The empirical evaluation demonstrates that BatchEnsemble provides a reduction in test time and memory costs by a factor of three when configured with an ensemble size of four. As a result, it maintains competitive accuracy and uncertainty performance compared to standard ensembles without the associated overhead.

Experimental Validation

The performance of BatchEnsemble is critically analyzed across various tasks including CIFAR-10, CIFAR-100, and WMT14 translation tasks (EN-DE/EN-FR). The results substantiate its effectiveness in reducing resource demands while maintaining performance levels. Notably, on Split-CIFAR-100, BatchEnsemble achieves comparable outcomes to progressive neural networks but with significantly lower computational and memory requirements.

In lifelong learning scenarios, BatchEnsemble's ability to extend beyond supervised learning tasks is underlined through its adaptability to 100 sequential learning tasks on Split-ImageNet. The paper examines the diversity of predictions among ensemble members, highlighting BatchEnsemble's capacity for achieving high performance through diverse, less correlated member outputs.

Implications and Future Directions

Practically, BatchEnsemble presents a valuable tool for deploying ensembles in environments constrained by computational resources. Theoretically, the method retains the advantageous properties of ensembles such as uncertainty estimation and predictive diversity.

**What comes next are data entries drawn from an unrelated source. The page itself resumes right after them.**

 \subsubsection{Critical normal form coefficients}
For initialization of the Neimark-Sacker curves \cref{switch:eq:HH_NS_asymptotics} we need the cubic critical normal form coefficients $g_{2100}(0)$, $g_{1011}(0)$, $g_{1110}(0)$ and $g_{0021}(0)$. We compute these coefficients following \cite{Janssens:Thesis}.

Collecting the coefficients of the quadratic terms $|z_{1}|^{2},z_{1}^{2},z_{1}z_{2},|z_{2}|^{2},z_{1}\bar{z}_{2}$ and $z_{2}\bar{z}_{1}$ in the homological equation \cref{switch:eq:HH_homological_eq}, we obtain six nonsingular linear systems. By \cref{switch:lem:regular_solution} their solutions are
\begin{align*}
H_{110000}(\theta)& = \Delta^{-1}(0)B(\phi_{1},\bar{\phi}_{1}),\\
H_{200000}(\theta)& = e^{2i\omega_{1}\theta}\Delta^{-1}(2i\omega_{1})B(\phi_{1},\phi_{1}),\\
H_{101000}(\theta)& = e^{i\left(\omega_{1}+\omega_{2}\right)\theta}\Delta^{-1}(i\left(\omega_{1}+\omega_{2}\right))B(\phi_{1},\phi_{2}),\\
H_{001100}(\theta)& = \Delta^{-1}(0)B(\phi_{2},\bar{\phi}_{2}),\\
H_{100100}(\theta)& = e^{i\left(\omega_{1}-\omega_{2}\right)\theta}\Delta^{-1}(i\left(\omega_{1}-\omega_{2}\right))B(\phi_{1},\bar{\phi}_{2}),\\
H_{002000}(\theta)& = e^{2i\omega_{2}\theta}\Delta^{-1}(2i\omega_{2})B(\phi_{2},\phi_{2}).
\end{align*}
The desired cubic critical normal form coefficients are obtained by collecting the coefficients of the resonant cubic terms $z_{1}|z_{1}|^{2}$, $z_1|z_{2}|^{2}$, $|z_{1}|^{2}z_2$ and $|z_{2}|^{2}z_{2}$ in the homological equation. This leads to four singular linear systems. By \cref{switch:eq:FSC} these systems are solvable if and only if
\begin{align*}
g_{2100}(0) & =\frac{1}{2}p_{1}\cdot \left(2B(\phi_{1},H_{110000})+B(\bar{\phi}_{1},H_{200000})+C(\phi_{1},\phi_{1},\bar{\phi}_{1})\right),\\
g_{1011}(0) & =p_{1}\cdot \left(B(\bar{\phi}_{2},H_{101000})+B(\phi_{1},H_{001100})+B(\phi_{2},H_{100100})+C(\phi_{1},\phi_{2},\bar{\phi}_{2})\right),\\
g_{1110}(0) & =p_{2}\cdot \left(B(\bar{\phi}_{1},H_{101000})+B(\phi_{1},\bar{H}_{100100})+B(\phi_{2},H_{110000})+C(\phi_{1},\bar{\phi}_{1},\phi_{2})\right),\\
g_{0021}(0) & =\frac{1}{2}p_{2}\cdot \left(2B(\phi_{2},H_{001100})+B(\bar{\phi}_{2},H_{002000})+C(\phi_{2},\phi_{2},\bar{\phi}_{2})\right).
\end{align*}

The outlined approach could inspire future research in several directions. Firstly, exploring methods to enhance the expressiveness of rank-one perturbations could further close the gap between BatchEnsemble and more computationally intensive methods. Secondly, the combination of BatchEnsemble with other ensemble methods, such as dropout-based ensembles, shows promise and should be examined to optimize uncertainty predictions.

Conclusion

In summary, BatchEnsemble offers a significant contribution to the field by enabling efficient ensemble learning without the associated resource costs of traditional methods. Its adaptability to lifelong learning tasks marks an important step towards sustainable AI models that can scale effectively across diverse applications. The paper lays a foundation for future innovations in ensemble and continual learning, highlighting areas ripe for exploration in computational efficiency and model diversity.